Bersani è dentro da mezz'oretta quando si accendono le luci e i corazzieri battono i tacchi. Tutti aspettano di vedere l'incaricato e il segretario generale Marra. Invece, sorpresona, dalle porte della Vetrata ecco spuntare Giorgio Napolitano, che va al microfono e legge un lungo discorso fitto di precedenti e di citazioni costituzionali. Dieci pagine, quasi un contratto di un notaio, ma è quello che gli serve per spiegare la sua scelta, legare mani e piedi al segretario del Pd e metterlo nelle mani del Cav. Dunque, tocca a Pier Luigi Bersani, che non solo dovrà sbrigarsi a trovare i voti mancanti, ma dovrà cercarli nel centrodestra, nel quadro di «larghe intese». Se ce la farà, bene, altrimenti sotto un altro.
Più che un incarico, una trappola. Una griglia elettrificata. Il leader del centrosinistra, spiega Napolitano, deve «verificare l'esistenza di un sostegno parlamentare certo, tale da consentire la formazione di un governo che abbia la fiducia delle due Camere». Niente maggioranza, niente Palazzo Chigi. E i numeri non possono essere cercati dopo, in aula, ma subito, e portati sul Colle. «Egli mi riferirà sull'esito delle verifica compiuta appena possibile». Il mandato è talmente condizionato, talmente ingabbiato da sembrare «a perdere».
Non si era mai visto un capo dello Stato mettere su una simile scenografia e parlare prima del presidente del Consiglio in pectore scavando, anche visivamente, il solco entro il quale muoversi. Non si era mai sentito un presidente rafforzare la riserva indicando persino il bacino dove andare a pescare. La domanda ora è questa: avrà la voglia e la forza Bersani di dare un calcio alla sua campagna elettorale e post-elettorale e rivolgersi al Cavaliere? E il partito accetterà l'ordine di corteggiare Pdl e Lega per stringere un accordo che contempli anche il prossimo presidente della Repubblica? Giorgio II è più vicino.

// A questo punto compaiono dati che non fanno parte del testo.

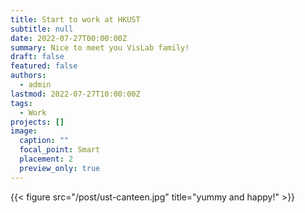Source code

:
 ```yaml
---
title: Start to work at HKUST
subtitle: null
date: 2022-07-27T00:00:00Z
summary: Nice to meet you VisLab family!
draft: false
featured: false
authors:
  - admin
lastmod: 2022-07-27T10:00:00Z
tags:
  - Work
projects: []
image:
  caption: ""
  focal_point: Smart
  placement: 2
  preview_only: true
---
```

{{< figure src="/post/ust-canteen.jpg" title="yummy and happy!" >}}


<!-- 
## Overview

Are you David? -->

Del resto le parole del capo dello Stato sono chiarissime. La crisi incombe e «l'Italia deve darsi un governo operante nella pienezza dei suoi poteri» perché «la stabilità istituzionale non è meno importante di quella finanziaria per l'affidabilità del Paese». Quindi niente voto che peraltro, racconta Napolitano, quasi nessuno vuole: la legislatura deve «essere feconda», le riforme sono necessarie. Grande merito a Cinque Stelle, che interpreta «la vastità del malessere sociale e le istanze di cambiamento», però la strada maestra è la grande coalizione.
Certo, sembra impossibile mettere insieme Pd e Pdl. «Le difficoltà a procedere in questo senso sono state rilevanti per effetto di antiche divergenze». Ma se per un anno hanno governato insieme con Monti e «realizzato importanti convergenze», possono farlo ancora. «Io insisto - dice ancora il presidente - sulla necessità di larghe intese a complemento del processo di formazione del governo che potrebbe concludersi anche entro ambiti più caratterizzati e ristretti». Napolitano suggerisce geometrie variabili: accordi ampi per le riforme, stretti per il governo. «Intanto si parta».
Quanto a Bersani, «cerchi la soluzione attraverso tutti gli opportuni contatti con le altre forze politiche».